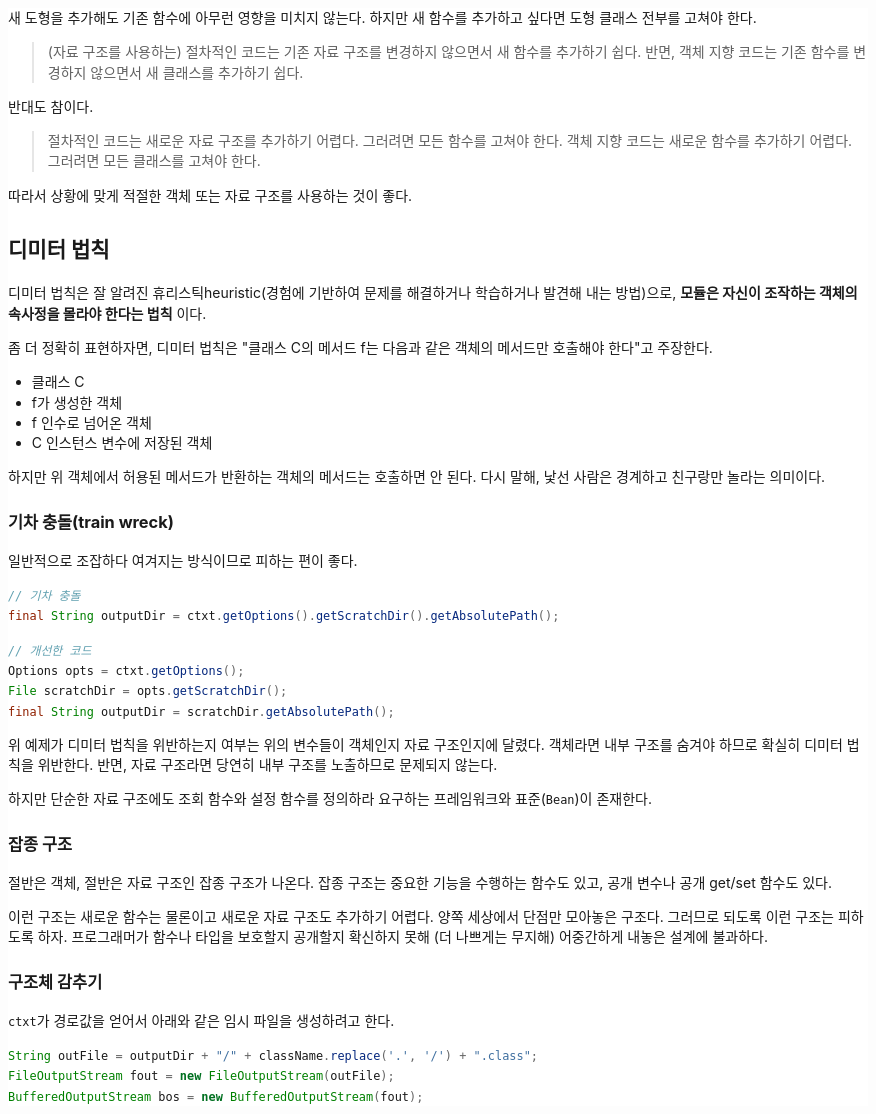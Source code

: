 새 도형을 추가해도 기존 함수에 아무런 영향을 미치지 않는다.
하지만 새 함수를 추가하고 싶다면 도형 클래스 전부를 고쳐야 한다.


> (자료 구조를 사용하는) 절차적인 코드는 기존 자료 구조를 변경하지 않으면서 새 함수를 추가하기 쉽다. 반면, 객체 지향 코드는 기존 함수를 변경하지 않으면서 새 클래스를 추가하기 쉽다.

반대도 참이다.

> 절차적인 코드는 새로운 자료 구조를 추가하기 어렵다. 그러려면 모든 함수를 고쳐야 한다. 객체 지향 코드는 새로운 함수를 추가하기 어렵다. 그러려면 모든 클래스를 고쳐야 한다.

따라서 상황에 맞게 적절한 객체 또는 자료 구조를 사용하는 것이 좋다.

## 디미터 법칙
디미터 법칙은 잘 알려진 휴리스틱heuristic(경험에 기반하여 문제를 해결하거나 학습하거나 발견해 내는 방법)으로, **모듈은 자신이 조작하는 객체의 속사정을 몰라야 한다는 법칙** 이다.

좀 더 정확히 표현하자면, 디미터 법칙은 "클래스 C의 메서드 f는 다음과 같은 객체의 메서드만 호출해야 한다"고 주장한다.

- 클래스 C
- f가 생성한 객체
- f 인수로 넘어온 객체
- C 인스턴스 변수에 저장된 객체

하지만 위 객체에서 허용된 메서드가 반환하는 객체의 메서드는 호출하면 안 된다. 다시 말해, 낯선 사람은 경계하고 친구랑만 놀라는 의미이다.

### 기차 충돌(train wreck)
일반적으로 조잡하다 여겨지는 방식이므로 피하는 편이 좋다.

```java
// 기차 충돌
final String outputDir = ctxt.getOptions().getScratchDir().getAbsolutePath();
```

```java
// 개선한 코드
Options opts = ctxt.getOptions();
File scratchDir = opts.getScratchDir();
final String outputDir = scratchDir.getAbsolutePath();
```

위 예제가 디미터 법칙을 위반하는지 여부는 위의 변수들이 객체인지 자료 구조인지에 달렸다. 객체라면 내부 구조를 숨겨야 하므로 확실히 디미터 법칙을 위반한다. 반면, 자료 구조라면 당연히 내부 구조를 노출하므로 문제되지 않는다.

하지만 단순한 자료 구조에도 조회 함수와 설정 함수를 정의하라 요구하는 프레임워크와 표준(`Bean`)이 존재한다.

### 잡종 구조
절반은 객체, 절반은 자료 구조인 잡종 구조가 나온다. 잡종 구조는 중요한 기능을 수행하는 함수도 있고, 공개 변수나 공개 get/set 함수도 있다.

이런 구조는 새로운 함수는 물론이고 새로운 자료 구조도 추가하기 어렵다. 양쪽 세상에서 단점만 모아놓은 구조다. 그러므로 되도록 이런 구조는 피하도록 하자. 프로그래머가 함수나 타입을 보호할지 공개할지 확신하지 못해 (더 나쁘게는 무지해) 어중간하게 내놓은 설계에 불과하다.

### 구조체 감추기
`ctxt`가 경로값을 얻어서 아래와 같은 임시 파일을 생성하려고 한다.

```java
String outFile = outputDir + "/" + className.replace('.', '/') + ".class";
FileOutputStream fout = new FileOutputStream(outFile);
BufferedOutputStream bos = new BufferedOutputStream(fout);
```
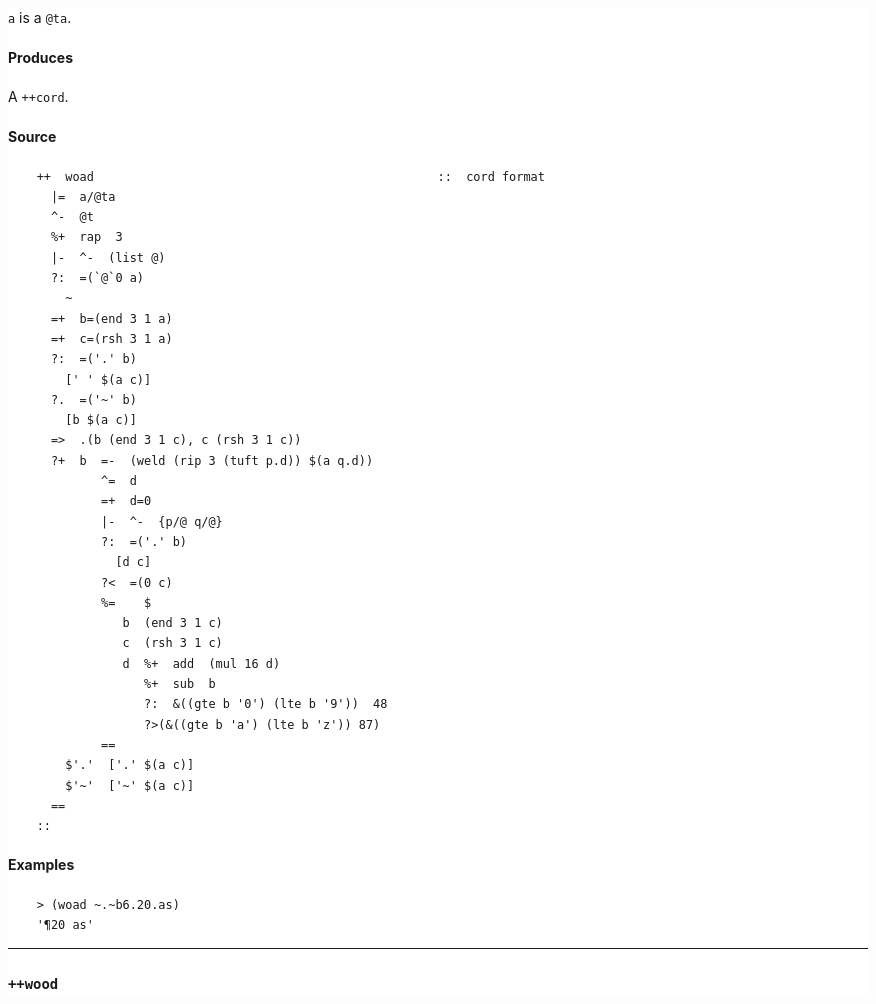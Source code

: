`a` is a `@ta`.

#### Produces

A `++cord`.

#### Source

```hoon
    ++  woad                                                ::  cord format
      |=  a/@ta
      ^-  @t
      %+  rap  3
      |-  ^-  (list @)
      ?:  =(`@`0 a)
        ~
      =+  b=(end 3 1 a)
      =+  c=(rsh 3 1 a)
      ?:  =('.' b)
        [' ' $(a c)]
      ?.  =('~' b)
        [b $(a c)]
      =>  .(b (end 3 1 c), c (rsh 3 1 c))
      ?+  b  =-  (weld (rip 3 (tuft p.d)) $(a q.d))
             ^=  d
             =+  d=0
             |-  ^-  {p/@ q/@}
             ?:  =('.' b)
               [d c]
             ?<  =(0 c)
             %=    $
                b  (end 3 1 c)
                c  (rsh 3 1 c)
                d  %+  add  (mul 16 d)
                   %+  sub  b
                   ?:  &((gte b '0') (lte b '9'))  48
                   ?>(&((gte b 'a') (lte b 'z')) 87)
             ==
        $'.'  ['.' $(a c)]
        $'~'  ['~' $(a c)]
      ==
    ::
```

#### Examples

```
    > (woad ~.~b6.20.as)
    '¶20 as'
```


---
### `++wood`
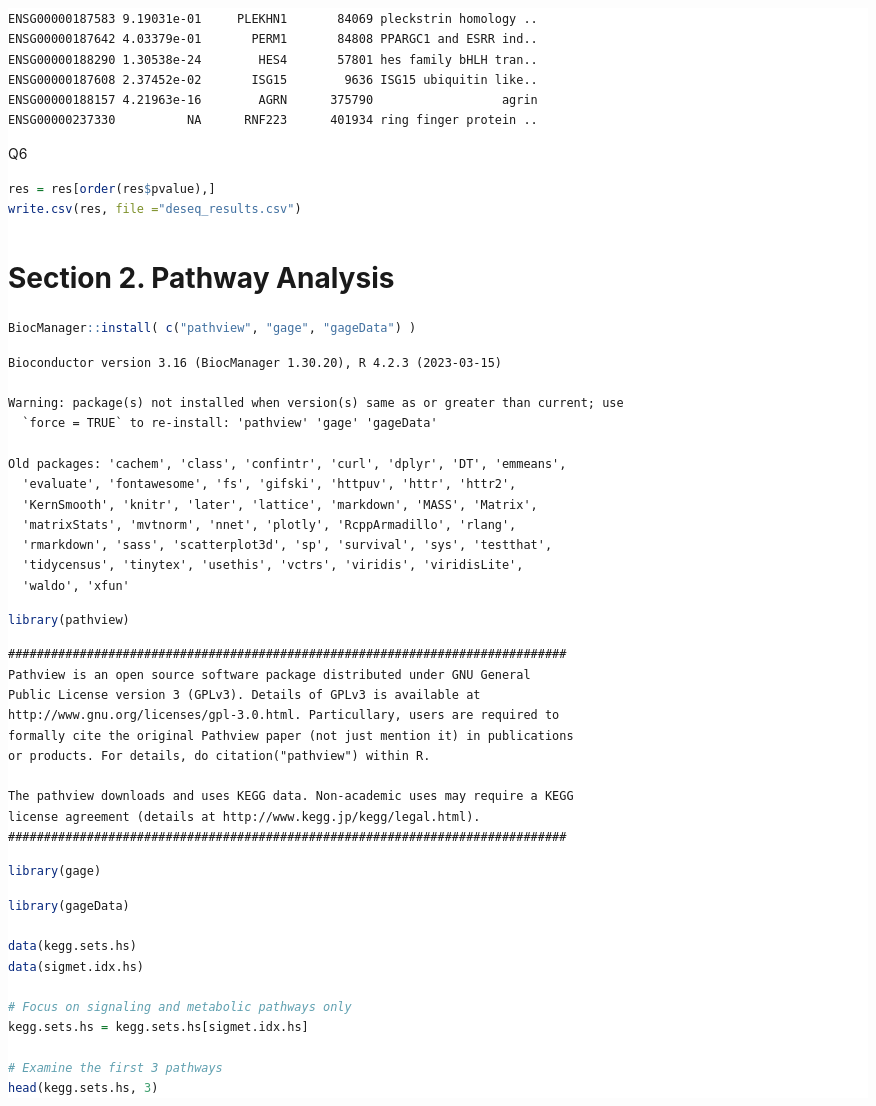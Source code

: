     ENSG00000187583 9.19031e-01     PLEKHN1       84069 pleckstrin homology ..
    ENSG00000187642 4.03379e-01       PERM1       84808 PPARGC1 and ESRR ind..
    ENSG00000188290 1.30538e-24        HES4       57801 hes family bHLH tran..
    ENSG00000187608 2.37452e-02       ISG15        9636 ISG15 ubiquitin like..
    ENSG00000188157 4.21963e-16        AGRN      375790                  agrin
    ENSG00000237330          NA      RNF223      401934 ring finger protein ..

Q6

``` r
res = res[order(res$pvalue),]
write.csv(res, file ="deseq_results.csv")
```

# Section 2. Pathway Analysis

``` r
BiocManager::install( c("pathview", "gage", "gageData") )
```

    Bioconductor version 3.16 (BiocManager 1.30.20), R 4.2.3 (2023-03-15)

    Warning: package(s) not installed when version(s) same as or greater than current; use
      `force = TRUE` to re-install: 'pathview' 'gage' 'gageData'

    Old packages: 'cachem', 'class', 'confintr', 'curl', 'dplyr', 'DT', 'emmeans',
      'evaluate', 'fontawesome', 'fs', 'gifski', 'httpuv', 'httr', 'httr2',
      'KernSmooth', 'knitr', 'later', 'lattice', 'markdown', 'MASS', 'Matrix',
      'matrixStats', 'mvtnorm', 'nnet', 'plotly', 'RcppArmadillo', 'rlang',
      'rmarkdown', 'sass', 'scatterplot3d', 'sp', 'survival', 'sys', 'testthat',
      'tidycensus', 'tinytex', 'usethis', 'vctrs', 'viridis', 'viridisLite',
      'waldo', 'xfun'

``` r
library(pathview)
```

    ##############################################################################
    Pathview is an open source software package distributed under GNU General
    Public License version 3 (GPLv3). Details of GPLv3 is available at
    http://www.gnu.org/licenses/gpl-3.0.html. Particullary, users are required to
    formally cite the original Pathview paper (not just mention it) in publications
    or products. For details, do citation("pathview") within R.

    The pathview downloads and uses KEGG data. Non-academic uses may require a KEGG
    license agreement (details at http://www.kegg.jp/kegg/legal.html).
    ##############################################################################

``` r
library(gage)
```

``` r
library(gageData)

data(kegg.sets.hs)
data(sigmet.idx.hs)

# Focus on signaling and metabolic pathways only
kegg.sets.hs = kegg.sets.hs[sigmet.idx.hs]

# Examine the first 3 pathways
head(kegg.sets.hs, 3)
```

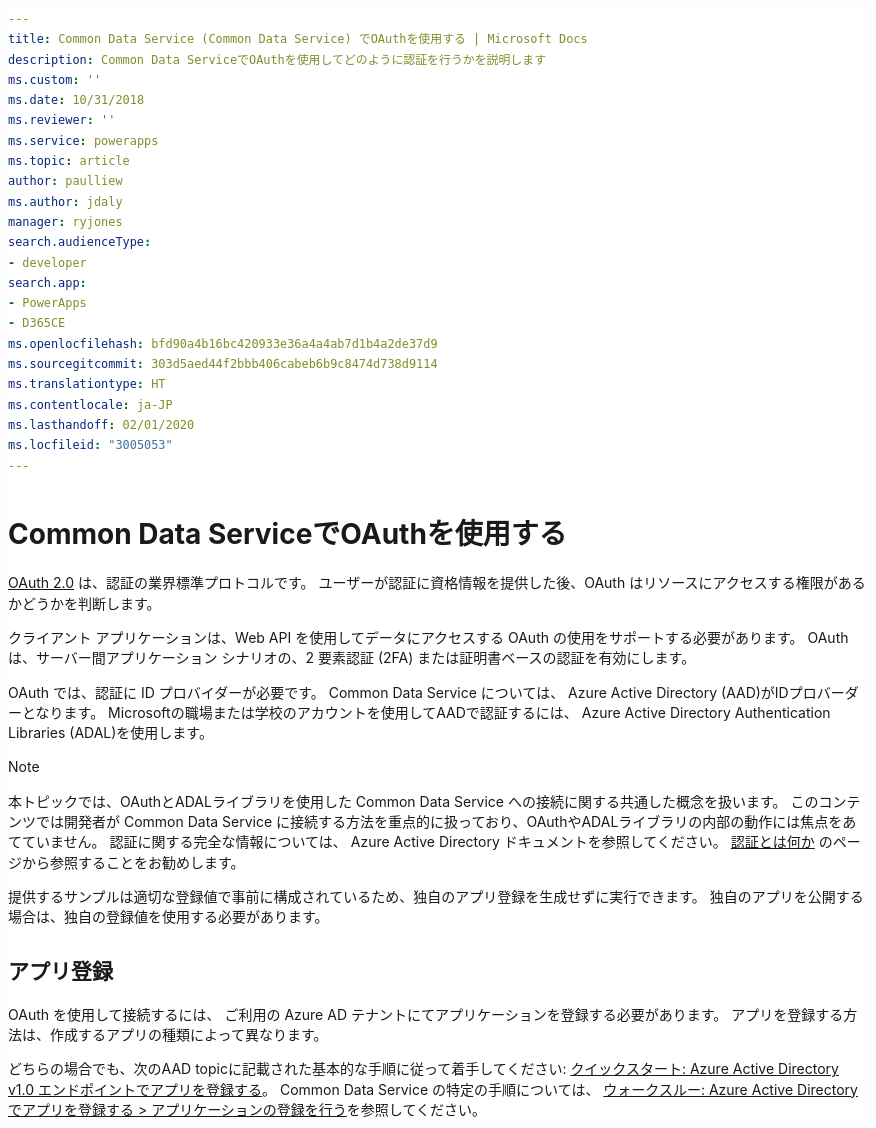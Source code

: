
 ```yaml
---
title: Common Data Service (Common Data Service) でOAuthを使用する | Microsoft Docs
description: Common Data ServiceでOAuthを使用してどのように認証を行うかを説明します
ms.custom: ''
ms.date: 10/31/2018
ms.reviewer: ''
ms.service: powerapps
ms.topic: article
author: paulliew
ms.author: jdaly
manager: ryjones
search.audienceType:
- developer
search.app:
- PowerApps
- D365CE
ms.openlocfilehash: bfd90a4b16bc420933e36a4a4ab7d1b4a2de37d9
ms.sourcegitcommit: 303d5aed44f2bbb406cabeb6b9c8474d738d9114
ms.translationtype: HT
ms.contentlocale: ja-JP
ms.lasthandoff: 02/01/2020
ms.locfileid: "3005053"
---
```

# <a name="use-oauth-with-common-data-service"></a>Common Data ServiceでOAuthを使用する

[OAuth 2.0](https://oauth.net/2/) は、認証の業界標準プロトコルです。 ユーザーが認証に資格情報を提供した後、OAuth はリソースにアクセスする権限があるかどうかを判断します。

クライアント アプリケーションは、Web API を使用してデータにアクセスする OAuth の使用をサポートする必要があります。 OAuth は、サーバー間アプリケーション シナリオの、2 要素認証 (2FA) または証明書ベースの認証を有効にします。

OAuth では、認証に ID プロバイダーが必要です。 Common Data Service については、 Azure Active Directory (AAD)がIDプロバーダーとなります。 Microsoftの職場または学校のアカウントを使用してAADで認証するには、 Azure Active Directory Authentication Libraries (ADAL)を使用します。

> [!NOTE]
> 本トピックでは、OAuthとADALライブラリを使用した Common Data Service への接続に関する共通した概念を扱います。 このコンテンツでは開発者が Common Data Service に接続する方法を重点的に扱っており、OAuthやADALライブラリの内部の動作には焦点をあてていません。 認証に関する完全な情報については、 Azure Active Directory ドキュメントを参照してください。 [認証とは何か](/azure/active-directory/develop/authentication-scenarios) のページから参照することをお勧めします。
>
>提供するサンプルは適切な登録値で事前に構成されているため、独自のアプリ登録を生成せずに実行できます。 独自のアプリを公開する場合は、独自の登録値を使用する必要があります。

## <a name="app-registration"></a>アプリ登録

OAuth を使用して接続するには、 ご利用の Azure AD テナントにてアプリケーションを登録する必要があります。 アプリを登録する方法は、作成するアプリの種類によって異なります。

どちらの場合でも、次のAAD topicに記載された基本的な手順に従って着手してください: [クイックスタート: Azure Active Directory v1.0 エンドポイントでアプリを登録する](/azure/active-directory/develop/quickstart-v1-add-azure-ad-app)。 Common Data Service の特定の手順については、 [ウォークスルー: Azure Active Directory でアプリを登録する > アプリケーションの登録を行う](walkthrough-register-app-azure-active-directory.md#create-an-application-registration)を参照してください。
=-=-=
▶ _Exercise requirements_
A copy of each line in the data above that holds the string "fout" is needed.

▶ _Task answer_
FileOutputStream fout = new FileOutputStream(outFile);
BufferedOutputStream bos = new BufferedOutputStream(fout);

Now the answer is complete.